Public choice uses economic methods to analyze political decision-making. Too often, both “policy experts” and the general public perceive problems and conclude that the government should do something about them, without evaluating whether government intervention could actually make things better. Public choice examines how the political process actually works rather than relying on a hope that if things aren’t ideal, somehow government can improve them.
I have just published a short book that gives an introduction to the theory of public choice. It presents the fundamental models that underlie the discipline to describe the way the political process actually works. The book isn’t anti-government or pro-government. It just presents public choice models of the political process in a manner similar to the way that economic theory presents models of the way the market economy works. From that analysis, it is apparent that sometimes even well-intentioned government intervention will make things worse.

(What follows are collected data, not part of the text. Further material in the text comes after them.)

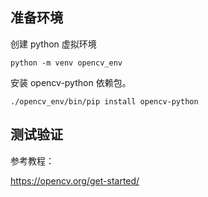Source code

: ## 准备环境

创建 python 虚拟环境

`python -m venv opencv_env`

安装 opencv-python 依赖包。

`./opencv_env/bin/pip install opencv-python`

## 测试验证

参考教程：

https://opencv.org/get-started/
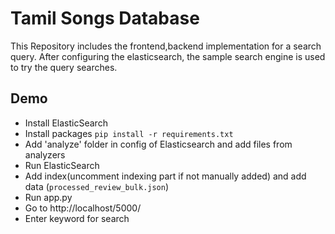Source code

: # Tamil Songs  Database

This Repository includes the frontend,backend implementation for a search query.
After configuring the elasticsearch, the sample search engine is used to try the query searches.

Demo
---
* Install ElasticSearch
* Install packages `pip install -r requirements.txt`
* Add 'analyze' folder in config of Elasticsearch and add files from analyzers
* Run ElasticSearch
* Add index(uncomment indexing part if not manually added) and add data (`processed_review_bulk.json`)
* Run app.py
* Go to http://localhost/5000/
* Enter keyword for search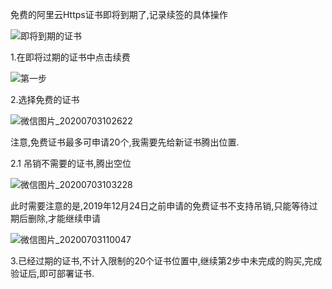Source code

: 

免费的阿里云Https证书即将到期了,记录续签的具体操作

![即将到期的证书](C:\Coding\diary\微信图片_20200703101709.png)





1.在即将过期的证书中点击续费

![第一步](C:\Coding\diary\微信图片_20200703102043.png)



2.选择免费的证书

![微信图片_20200703102622](C:\Coding\diary\微信图片_20200703102622.png)

注意,免费证书最多可申请20个,我需要先给新证书腾出位置.



2.1 吊销不需要的证书,腾出空位

![微信图片_20200703103228](C:\Coding\diary\微信图片_20200703103228.png)

此时需要注意的是,2019年12月24日之前申请的免费证书不支持吊销,只能等待过期后删除,才能继续申请

![微信图片_20200703110047](C:\Coding\diary\微信图片_20200703110047.png)

3.已经过期的证书,不计入限制的20个证书位置中,继续第2步中未完成的购买,完成验证后,即可部署证书.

For organizational purposes, my book divides the study of public choice into three major areas. The first is “Aggregating Voter Preferences,” which looks at how individual preferences are aggregated into group preferences through voting. The second is “Designing Public Policy,” which discusses the way that interest groups, elected officials, and government bureaucrats interact with each other to produce government policies. The third is “Constitutional Design,” which explains how the rules within which government decisions are made and how they evolve over time.
I am teaching an undergraduate Public Choice course at Florida State University starting in January. I’ve taught the course before, and one of my motivations in writing the book was that there was not a good textbook introduction to the subject.